Tandaseru — Sejumlah organisasi sipil seperti Environmental Rights Foundation bersama Aksi Ekologi dan Emansipasi Rakyat (AEER) dan Wahana lingkungan Hidup Indonesia (WALHI) mendampingi warga terdampak, perwakilan masyarakat adat, serta seorang pekerja dari anak perusahaan Walsin Lihwa di Indonesia, turut menyuarakan masalah kerusakan lingkungan di Pulau Halmahera, Maluku Utara, ke dunia internasional, Selasa (5/7/2025).
Mereka datang ke Taiwan dengan tuntutan meminta pertanggungjawaban Walsin Lihwa atas dugaan pelanggaran hak-hak pekerja, serta kerusakan lingkungan dalam rantai pasok nikel yang melibatkan Indonesia.
Suara-suara itu bagi mereka merupakan representasi warga Halmahera, yang saat ini tengah dihadapkan dengan tambang raksasa yang merampas, serta menghancurkan ruang hidup. Selain itu, mereka juga menyoroti masalah hak pekerja di Morowali, Sulawesi Tengah.
Adlun Fiqri, pendiri organisasi komunitas Fakawele, menekankan bahwa penambangan nikel tidak hanya menghancurkan lingkungan, tetapi juga mengakibatkan pelanggaran Hak Asasi Manusia (HAM) yang serius, terutama bagi komunitas adat Indonesia.

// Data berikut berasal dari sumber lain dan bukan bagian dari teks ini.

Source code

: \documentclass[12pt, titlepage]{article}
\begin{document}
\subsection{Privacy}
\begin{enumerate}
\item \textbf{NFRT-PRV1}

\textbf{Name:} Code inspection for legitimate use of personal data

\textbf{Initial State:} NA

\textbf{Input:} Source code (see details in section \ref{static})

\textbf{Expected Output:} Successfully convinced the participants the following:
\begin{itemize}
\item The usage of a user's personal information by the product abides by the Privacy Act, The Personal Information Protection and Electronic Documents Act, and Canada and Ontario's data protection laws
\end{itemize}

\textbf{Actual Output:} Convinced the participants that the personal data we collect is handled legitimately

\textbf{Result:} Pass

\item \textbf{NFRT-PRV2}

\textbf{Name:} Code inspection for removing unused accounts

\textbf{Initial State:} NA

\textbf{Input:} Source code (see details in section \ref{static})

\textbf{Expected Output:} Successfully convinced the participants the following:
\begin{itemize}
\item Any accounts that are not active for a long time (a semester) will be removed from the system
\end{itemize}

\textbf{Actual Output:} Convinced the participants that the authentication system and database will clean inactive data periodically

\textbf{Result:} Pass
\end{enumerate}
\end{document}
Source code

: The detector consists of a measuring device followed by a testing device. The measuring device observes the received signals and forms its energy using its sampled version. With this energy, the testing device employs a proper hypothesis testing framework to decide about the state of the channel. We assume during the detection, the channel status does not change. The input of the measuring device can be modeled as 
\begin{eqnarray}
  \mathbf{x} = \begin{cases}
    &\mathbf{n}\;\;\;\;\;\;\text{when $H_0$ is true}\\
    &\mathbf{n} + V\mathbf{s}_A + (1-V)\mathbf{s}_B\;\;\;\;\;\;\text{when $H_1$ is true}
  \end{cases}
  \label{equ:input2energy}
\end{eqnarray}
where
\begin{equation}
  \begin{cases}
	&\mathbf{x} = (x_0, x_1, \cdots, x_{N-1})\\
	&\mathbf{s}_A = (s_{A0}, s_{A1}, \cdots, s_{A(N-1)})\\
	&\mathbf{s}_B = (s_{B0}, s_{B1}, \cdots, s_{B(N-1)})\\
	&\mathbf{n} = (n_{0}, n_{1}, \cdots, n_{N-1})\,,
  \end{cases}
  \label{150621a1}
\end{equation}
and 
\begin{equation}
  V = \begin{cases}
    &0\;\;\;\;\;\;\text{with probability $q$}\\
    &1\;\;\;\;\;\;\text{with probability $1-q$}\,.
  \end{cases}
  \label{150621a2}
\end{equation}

Menurut Adlun, perusahaan juga masih menggunakan Pembangkit Listrik Tenaga Uap (PLTU) berbahan bakar batubara, meski secara global mengklaim mendukung energi terbarukan dan perlindungan HAM, namun faktanya energi yang digunakan justru menjadi bencana, bagi warga lingkar tambang di Halmahera Tengah (Halteng).
“Kami menyerukan kepada perusahaan yang berinvestasi di Indonesia untuk berhenti mendapatkan nikel dari area pertambangan yang bermasalah, aksi ini juga menyoroti investasi Taiwan, baik di Morowali maupun Teluk Weda di Halteng,” kata Adlun.
Adlun menyampaikan, masalah-masalah ini telah menyebabkan kecelakaan yang sering terjadi dan mengakibatkan 30 persen pekerja, jatuh sakit setiap bulan. Mereka menduga bahwa manajemen senior Walsin di Taiwan, mungkin tidak menyadari kondisi tersebut.
Sehingga kedatangan pihaknya ke Taiwan bertujuan menyuarakan dampak lingkungan dari investasi perusahaan Taiwan di kawasan timur Indonesia, termasuk di Morowali, Sulawesi Tengah, dan Maluku Utara khususnya di Halteng.
Selain itu, lanjut Adlun, Walsin Lihwa juga memiliki anak perusahaan yang membangun fasilitas pengolahan (smelter) di kawasan Indonesia Weda Bay Industrial Park (IWIP). Ia juga menyinggung adanya pekerja di Morowali yang mengadukan masalah keselamatan dan kesehatan kerja (K3), serta hak-hak buruh lainnya.
“Kami datang menyampaikan bahwa investasi yang masuk ke Indonesia justru menimbulkan kerusakan lingkungan, pelanggaran HAM, serta mengabaikan hak masyarakat adat,” tegasnya.
Adlun menambahkan, delegasi juga menggelar konferensi pers dan melakukan dialog dengan perwakilan perusahaan untuk menyampaikan temuan mereka. Selain menemui pihak perusahaan, sejak Senin, 4 Agustus 2025, delegasi juga melakukan audiensi dengan Komnas HAM Taiwan dan sejumlah anggota parlemen.
“Kami sampaikan bahwa perusahaan asal Taiwan yang terlibat dalam rantai pasok industri nikel ini berkaitan dengan pelanggaran HAM dan perusakan lingkungan,” tegas Adlun.